July 2 is the 183rd day of the year. Fewer than 30 minutes from my clicking “publish” on this post, I’ll be half way to the end of the year. And it’ll be downhill from that point on.
Lordy me. I’ll be closer to next Christmas than I am to this last New Year, and I’ll recognize more and more, with every passing day–as I do every year–how foolish and short-sighted it was of me to take the bloody Tree down…
On July 2, 1776, Congress again took up the question of independence for a final vote. On this decisive day, only the delegation from New York voted to abstain. South Carolina and Pennsylvania reversed their decision from the day before and voted for independence. Caesar Rodney, the third Delaware delegate, who had not voted on July 1 traveled from Delaware to cast the deciding vote within the Delaware delegation. Rodney’s action added Delaware to the colonies in support of declaring America independent of Great Britain.

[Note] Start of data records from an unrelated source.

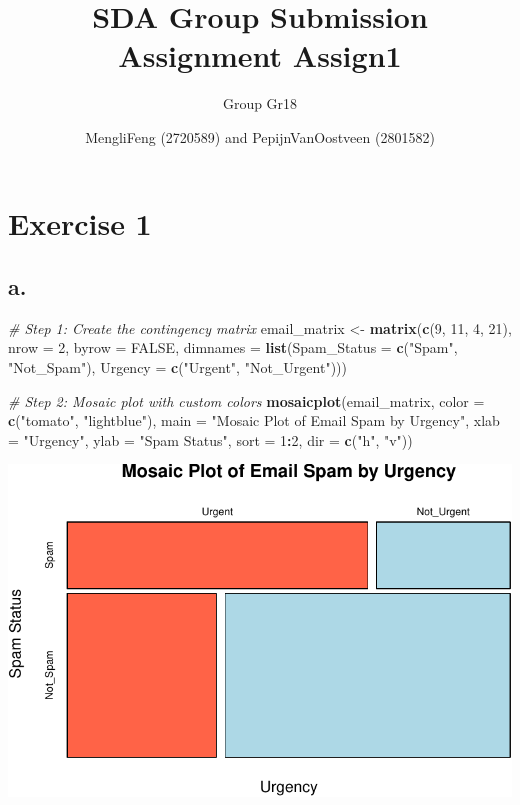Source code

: \documentclass[
]{article}
\title{SDA Group Submission Assignment Assign1}
\subtitle{Group Gr18}
\author{MengliFeng (2720589) and PepijnVanOostveen (2801582)}
\date{}
\newenvironment{Shaded}{\begin{snugshade}}{\end{snugshade}}
\newcommand{\AttributeTok}[1]{\textcolor[rgb]{0.13,0.29,0.53}{#1}}
\newcommand{\CommentTok}[1]{\textcolor[rgb]{0.56,0.35,0.01}{\textit{#1}}}
\newcommand{\ConstantTok}[1]{\textcolor[rgb]{0.56,0.35,0.01}{#1}}
\newcommand{\DecValTok}[1]{\textcolor[rgb]{0.00,0.00,0.81}{#1}}
\newcommand{\FunctionTok}[1]{\textcolor[rgb]{0.13,0.29,0.53}{\textbf{#1}}}
\newcommand{\NormalTok}[1]{#1}
\newcommand{\OtherTok}[1]{\textcolor[rgb]{0.56,0.35,0.01}{#1}}
\newcommand{\SpecialCharTok}[1]{\textcolor[rgb]{0.81,0.36,0.00}{\textbf{#1}}}
\newcommand{\StringTok}[1]{\textcolor[rgb]{0.31,0.60,0.02}{#1}}
\begin{document}
\maketitle

\section{Exercise 1}\label{exercise-1}

\subsection{a.}\label{a.}

\begin{Shaded}
\begin{Highlighting}[]
\CommentTok{\# Step 1: Create the contingency matrix}
\NormalTok{email\_matrix }\OtherTok{\textless{}{-}} \FunctionTok{matrix}\NormalTok{(}\FunctionTok{c}\NormalTok{(}\DecValTok{9}\NormalTok{, }\DecValTok{11}\NormalTok{, }\DecValTok{4}\NormalTok{, }\DecValTok{21}\NormalTok{), }\AttributeTok{nrow =} \DecValTok{2}\NormalTok{, }\AttributeTok{byrow =} \ConstantTok{FALSE}\NormalTok{,}
                       \AttributeTok{dimnames =} \FunctionTok{list}\NormalTok{(}\AttributeTok{Spam\_Status =} \FunctionTok{c}\NormalTok{(}\StringTok{"Spam"}\NormalTok{, }\StringTok{"Not\_Spam"}\NormalTok{),}
                                       \AttributeTok{Urgency =} \FunctionTok{c}\NormalTok{(}\StringTok{"Urgent"}\NormalTok{, }\StringTok{"Not\_Urgent"}\NormalTok{)))}

\CommentTok{\# Step 2: Mosaic plot with custom colors}
\FunctionTok{mosaicplot}\NormalTok{(email\_matrix, }\AttributeTok{color =} \FunctionTok{c}\NormalTok{(}\StringTok{"tomato"}\NormalTok{, }\StringTok{"lightblue"}\NormalTok{), }
           \AttributeTok{main =} \StringTok{"Mosaic Plot of Email Spam by Urgency"}\NormalTok{,}
           \AttributeTok{xlab =} \StringTok{"Urgency"}\NormalTok{, }\AttributeTok{ylab =} \StringTok{"Spam Status"}\NormalTok{, }
           \AttributeTok{sort =} \DecValTok{1}\SpecialCharTok{:}\DecValTok{2}\NormalTok{, }\AttributeTok{dir =} \FunctionTok{c}\NormalTok{(}\StringTok{"h"}\NormalTok{, }\StringTok{"v"}\NormalTok{))}
\end{Highlighting}
\end{Shaded}

\includegraphics{SDA_A6_files/figure-latex/unnamed-chunk-1-1.pdf}
\end{document}
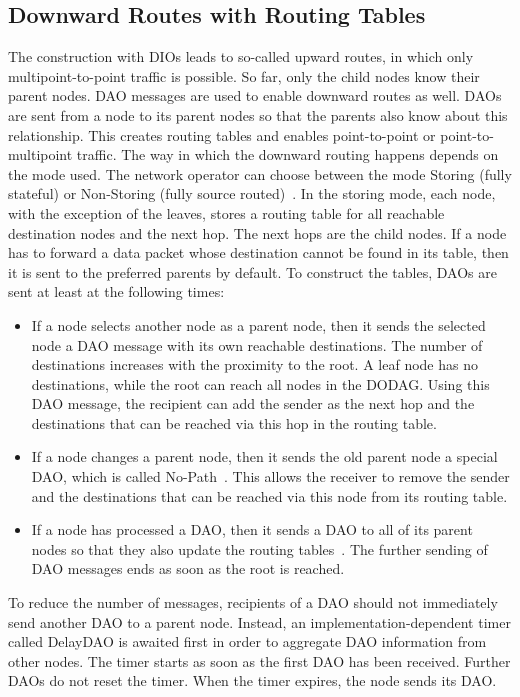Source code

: \documentclass[english,version-2019-11]{uzl-thesis}
\begin{document}
\subsection{Downward Routes with Routing Tables}
The construction with DIOs leads to so-called upward routes,
in which only multipoint-to-point traffic is possible.
So far, only the child nodes know their parent nodes.
DAO messages are used to enable downward routes as well.
DAOs are sent from a node to its parent nodes so that
the parents also know about this relationship.
This creates routing tables and enables point-to-point
or point-to-multipoint traffic.
The way in which the downward routing happens depends on the mode used.
The network operator can choose between the mode Storing
(fully stateful) or Non-Storing (fully source routed)~\cite{rfc6550}.
In the storing mode, each node, with the exception
of the leaves, stores a routing table for all reachable
destination nodes and the next hop. The next hops are
the child nodes. If a node has to forward a data packet
whose destination cannot be found in its table, then
it is sent to the preferred parents by default.
To construct the tables, DAOs are sent at least at the following times:
\begin{itemize}
 \item If a node selects another node as a parent node,
 then it sends the selected node a DAO message with its own reachable destinations.
 The number of destinations increases with the proximity to the root.
 A leaf node has no destinations, while the root can reach all nodes in the DODAG.
 Using this DAO message, the recipient can add the sender as the next hop and the destinations
 that can be reached via this hop in the routing table.
 \item If a node changes a parent node, then it sends the old parent
 node a special DAO, which is called No-Path~\cite{rfc6550}. This allows the
 receiver to remove the sender and the destinations that can be
 reached via this node from its routing table.
 \item If a node has processed a DAO, then it sends a DAO to all of its parent
 nodes so that they also update the routing tables~\cite{rfc6550}. The further
 sending of DAO messages ends as soon as the root is reached.
\end{itemize}
To reduce the number of messages, recipients of a DAO should not immediately
send another DAO to a parent node. Instead, an implementation-dependent
timer called DelayDAO is awaited first in order to aggregate DAO
information from other nodes. The timer starts as soon as the first
DAO has been received. Further DAOs do not reset the timer.
When the timer expires, the node sends its DAO.~\cite{rfc6550}
\end{document}
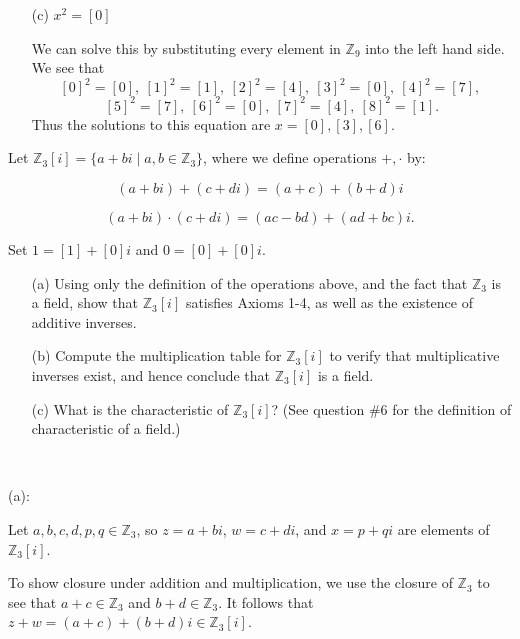 \documentclass{article}
\theoremstyle{plain} %
\numberwithin{thm}{section} %
\theoremstyle{definition}
\begin{document}
\begin{question}{2}
\begin{enumerate}
            \item[(c)] \(x^2 = [0]\)
            
            We can solve this by substituting every element in \(\mathbb{Z}_9\) into the left hand side. We see that
            \[
                [0]^2 = [0],\ [1]^2 = [1],\ [2]^2 = [4],\ [3]^2 = [0],\ [4]^2 = [7],\ 
            \]
            \[
                [5]^2 = [7],\ [6]^2 = [0],\ [7]^2 = [4],\ [8]^2 = [1].
            \]
            Thus the solutions to this equation are \(x = [0], [3], [6]\).
        \end{enumerate}
    \end{question}
    \newpage
    \begin{question}{3}
        Let \( \mathbb{Z}_3[i] = \{ a + bi \mid a, b \in \mathbb{Z}_3 \} \), where we define operations \( +, \cdot \) by:

        \[
        (a + bi) + (c + di) = (a + c) + (b + d)i
        \]

        \[
        (a + bi) \cdot (c + di) = (ac - bd) + (ad + bc)i.
        \]

        Set \( 1 = [1] + [0]i \) and \( 0 = [0] + [0]i \).

        \begin{enumerate}
            \item[(a)] Using only the definition of the operations above, and the fact that \( \mathbb{Z}_3 \) is a field, show that \( \mathbb{Z}_3[i] \) satisfies Axioms 1-4, as well as the existence of additive inverses.
            
            \item[(b)] Compute the multiplication table for \( \mathbb{Z}_3[i] \) to verify that multiplicative inverses exist, and hence conclude that \( \mathbb{Z}_3[i] \) is a field.
            
            \item[(c)] What is the characteristic of \( \mathbb{Z}_3[i] \)? (See question \#6 for the definition of characteristic of a field.)
        \end{enumerate}
        \tcblower
        \ 

        (a):

        Let \(a,b,c,d,p,q \in \mathbb{Z}_3\), so \(z = a + bi\), \(w = c + di\), and \(x = p + qi\) are elements of \(\mathbb{Z}_3[i]\).

        \smallbreak

        To show closure under addition and multiplication, we use the closure of \(\mathbb{Z}_3\) to see that \(a + c \in \mathbb{Z}_3\) and \(b + d \in \mathbb{Z}_3\). It follows that \(z + w = (a + c) + (b + d)i \in \mathbb{Z}_3[i]\).


\end{question}
\end{document}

It was a day that John Adams, in a letter to his wife, Abigail, predicted would be celebrated by future generations as “the most memorable Epocha in the History of America,” one which would be commemorated on an annual basis by
…solemn Acts of Devotion to God Almighty. It ought to be solemnized with Pomp and Parade, with Shews, Games, Sports, Guns, Bells, Bonfires and Illuminations from one End of this Continent to the other from this Time forward forever more.
Two days later, and after much to-and-fro over Thomas Jefferson’s draft, the final wording of the Declaration of Independence was approved and sent to John Dunlap, a Philadelphia printer for publication and distribution.
Sometimes, we measure things that affect us in weeks or months, as with the annual taking down–and subsequent putting up–of my Christmas Tree. Once I get into the swing of things, I’m all-in; but sometimes the thought of all it entails, before I get started, is overwhelming, and I find myself–momentarily–wishing I’d bugged out months ago.
Sometimes, though, we should take the longer and broader view, when it comes to recognizing what’s really important when it comes struggling for what really matters–“our lives, our fortunes, and our sacred honor”–and the survival of those ideas we hold foundational and immutable. We should all be “all-in,” “all-the-time,” for those.
Happy Birthday, United States of America! I’m starting the celebration now!
Where’s the whiskey? (To be clear, and in honor of my patrimony, I also have rather a lot of gin. So there’s that.)